BEGIN Source data
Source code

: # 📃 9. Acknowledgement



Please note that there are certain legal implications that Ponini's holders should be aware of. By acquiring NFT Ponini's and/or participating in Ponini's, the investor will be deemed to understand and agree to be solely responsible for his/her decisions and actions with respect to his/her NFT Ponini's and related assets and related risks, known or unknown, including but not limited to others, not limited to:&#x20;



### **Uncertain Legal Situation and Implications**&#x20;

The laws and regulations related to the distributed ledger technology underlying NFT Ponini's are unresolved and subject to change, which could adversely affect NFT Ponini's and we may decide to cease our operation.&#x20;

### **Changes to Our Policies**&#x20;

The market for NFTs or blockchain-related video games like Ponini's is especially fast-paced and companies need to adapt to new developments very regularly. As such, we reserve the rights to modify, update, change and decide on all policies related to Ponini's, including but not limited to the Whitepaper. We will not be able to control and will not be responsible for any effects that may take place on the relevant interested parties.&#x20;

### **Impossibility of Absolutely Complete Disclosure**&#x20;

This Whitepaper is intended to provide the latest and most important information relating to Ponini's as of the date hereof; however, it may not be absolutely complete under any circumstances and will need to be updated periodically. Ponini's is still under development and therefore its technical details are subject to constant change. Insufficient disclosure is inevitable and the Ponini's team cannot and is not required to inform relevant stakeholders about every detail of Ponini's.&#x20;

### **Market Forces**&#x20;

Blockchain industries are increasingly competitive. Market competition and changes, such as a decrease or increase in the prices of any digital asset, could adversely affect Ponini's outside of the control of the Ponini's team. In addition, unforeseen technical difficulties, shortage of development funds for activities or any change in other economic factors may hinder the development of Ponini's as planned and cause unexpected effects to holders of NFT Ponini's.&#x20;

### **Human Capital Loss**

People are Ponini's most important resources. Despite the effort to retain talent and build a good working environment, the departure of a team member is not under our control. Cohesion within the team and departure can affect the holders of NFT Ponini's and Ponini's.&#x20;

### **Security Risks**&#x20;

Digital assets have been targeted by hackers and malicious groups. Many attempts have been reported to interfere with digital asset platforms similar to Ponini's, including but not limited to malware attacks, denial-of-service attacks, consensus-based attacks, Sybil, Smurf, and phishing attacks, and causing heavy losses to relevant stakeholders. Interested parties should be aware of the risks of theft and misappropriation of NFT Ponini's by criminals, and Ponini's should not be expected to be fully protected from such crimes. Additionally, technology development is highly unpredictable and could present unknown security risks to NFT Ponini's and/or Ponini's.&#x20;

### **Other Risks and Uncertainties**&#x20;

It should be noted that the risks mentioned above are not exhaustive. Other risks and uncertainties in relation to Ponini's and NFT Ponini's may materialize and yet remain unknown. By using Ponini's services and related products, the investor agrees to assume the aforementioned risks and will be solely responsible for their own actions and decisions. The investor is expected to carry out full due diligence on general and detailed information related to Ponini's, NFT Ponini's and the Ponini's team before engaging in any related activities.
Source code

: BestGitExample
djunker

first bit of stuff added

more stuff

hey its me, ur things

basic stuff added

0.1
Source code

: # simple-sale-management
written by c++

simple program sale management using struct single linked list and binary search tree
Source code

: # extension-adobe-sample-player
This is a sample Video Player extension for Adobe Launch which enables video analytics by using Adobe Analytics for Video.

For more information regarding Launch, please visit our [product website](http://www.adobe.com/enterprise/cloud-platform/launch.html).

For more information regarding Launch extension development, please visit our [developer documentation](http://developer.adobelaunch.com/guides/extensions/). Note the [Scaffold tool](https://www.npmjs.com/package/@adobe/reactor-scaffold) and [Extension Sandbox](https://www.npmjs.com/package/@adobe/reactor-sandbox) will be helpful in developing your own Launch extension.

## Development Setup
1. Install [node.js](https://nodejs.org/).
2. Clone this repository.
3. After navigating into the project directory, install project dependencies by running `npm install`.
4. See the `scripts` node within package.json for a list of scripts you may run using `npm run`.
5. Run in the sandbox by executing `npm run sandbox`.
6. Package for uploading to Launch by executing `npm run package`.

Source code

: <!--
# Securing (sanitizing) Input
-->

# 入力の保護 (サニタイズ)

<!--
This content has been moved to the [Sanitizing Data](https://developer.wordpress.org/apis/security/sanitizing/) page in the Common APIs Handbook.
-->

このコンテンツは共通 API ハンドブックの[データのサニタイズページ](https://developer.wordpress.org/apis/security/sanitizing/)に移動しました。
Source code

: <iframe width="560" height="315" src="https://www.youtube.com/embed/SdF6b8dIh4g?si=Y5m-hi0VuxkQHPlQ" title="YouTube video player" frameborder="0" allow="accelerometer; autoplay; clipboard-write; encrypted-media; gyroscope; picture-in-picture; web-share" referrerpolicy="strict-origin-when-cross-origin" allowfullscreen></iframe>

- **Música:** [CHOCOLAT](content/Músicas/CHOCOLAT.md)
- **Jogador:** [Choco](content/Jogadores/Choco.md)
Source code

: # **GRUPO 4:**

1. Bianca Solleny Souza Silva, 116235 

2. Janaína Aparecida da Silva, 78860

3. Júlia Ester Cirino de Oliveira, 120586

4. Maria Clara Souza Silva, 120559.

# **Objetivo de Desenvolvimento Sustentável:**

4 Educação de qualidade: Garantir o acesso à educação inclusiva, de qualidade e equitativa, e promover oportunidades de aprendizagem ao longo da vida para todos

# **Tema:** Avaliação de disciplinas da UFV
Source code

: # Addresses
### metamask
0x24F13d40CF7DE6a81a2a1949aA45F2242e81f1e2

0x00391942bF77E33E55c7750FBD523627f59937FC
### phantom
END Source data
(Task):
Exact copies of the lines from the one containing "3. Júlia Ester Cirino de Oliveira, 120586" through the end of the listing, both included, are the only thing wanted.

(Answer for the task):
3. Júlia Ester Cirino de Oliveira, 120586

4. Maria Clara Souza Silva, 120559.

# **Objetivo de Desenvolvimento Sustentável:**

4 Educação de qualidade: Garantir o acesso à educação inclusiva, de qualidade e equitativa, e promover oportunidades de aprendizagem ao longo da vida para todos

# **Tema:** Avaliação de disciplinas da UFV
Source code

: # Addresses
### metamask
0x24F13d40CF7DE6a81a2a1949aA45F2242e81f1e2

0x00391942bF77E33E55c7750FBD523627f59937FC
### phantom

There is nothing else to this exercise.